In fact, the CCP needs to deal with two non-voting but very influential constituencies as it tries to “modernize” and “develop” China (= industrialize production and turn the population into consumers). The first is the ever more powerful urban business class, many of whom go through revolving doors with party members and their families. Like their American counterparts, they never seem to have quite enough, and they are always ready to tell others how good their acquisitive behavior is for everyone else. The second is the majority of the population, which is either still on the land or working in factories or the growing service sector, many of them mom and pop small enterprises. Lots of these folks are struggling with marginal salaries and worries about health care, but are also as hopeful as they are wary and suspicious. On the surface, the party's strategy seems pretty straightforward—alternatively throw bones at one group and then the other to keep the lid on the kettle and stay in power. It's kind of like the Wall Street crowd switching its contributions from Republicans to Democrats in the current election cycle.

However, the picture I see in China is in fact a good deal more complex than that. Besides just staying in power, or indeed for the sake of doing so, the CCP has to make China into a modern world economy capable of competing with the established industrialized economies like the US and Japan as well as local rival rising star India. In order to do that, the thinking goes, farmers have to be gotten off the land and into urban production facilities. This is what the Meiji autocrats accomplished in late 19th century Japan and what the combination of poor European immigrant workers and robber baron capital did in the US. Now it's China's turn—the same top down exploitative process—but about 100 years or so later, a mere blink of the eye when it comes to Chinese time.

Making this transition with both of the above constituencies hot on their heels in the context of a very volatile world economy is no mean task. Even Bill and Hilary would be challenged. Given a recent history of high-handedness, corruption, and the legacy of Tiananmen, one might wonder how they have survived even this long. There is an answer, but it goes beyond the superficial and self-serving conventional western press explanations of Stalinist repression, lack of human rights, not enough churches, or whatever.

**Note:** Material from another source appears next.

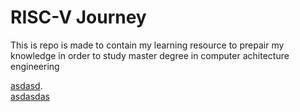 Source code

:# RISC-V Journey
This is repo is made to contain my learning resource to prepair my knowledge in order to study master degree in computer achitecture engineering


[asdasd](https://www.youtube.com/watch?v=HjneAhCy2N4).\
[asdasdas](https://computingstudy.wordpress.com/computer-architecture-and-engineering/)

During the week of the NPC, evening television programs of nationalistic song, dance and pageantry were everywhere. I even saw an old Korean War propaganda film rerun as well as a current TV drama about the WW2 Chinese resistance against Japan. Of course, these broadcasts did not just happen by accident during NPC week. They were meant to recall the Chinese Communist Party's finest hours. Certainly not everyone is enthusiastic about the regime, and almost across the board people are concerned about rising income gaps, rural health insurance, unemployment and inflation, but the celebrations about the success of the Chinese economy and the Chinese nation are far less about the CCP government polity than they are about the Chinese people's feeling of having finally arrived after more than a century and a half—yes, a short time by Chinese historical standards but excruciating nonetheless—of weakness, imperialism, and national humiliation. It is hard to tell government statement chickens from public opinion eggs when one reads official editorials about the right of all Chinese people to have a comfortable life (小康) as their Western and Japanese counterparts do and not just be free from hunger and cold (温饱) because this is indeed a matter of national consensus. Equally it is a matter of human rights and justice in the mind's eye of the majority of Chinese, and at this time in their history it is of the highest priority.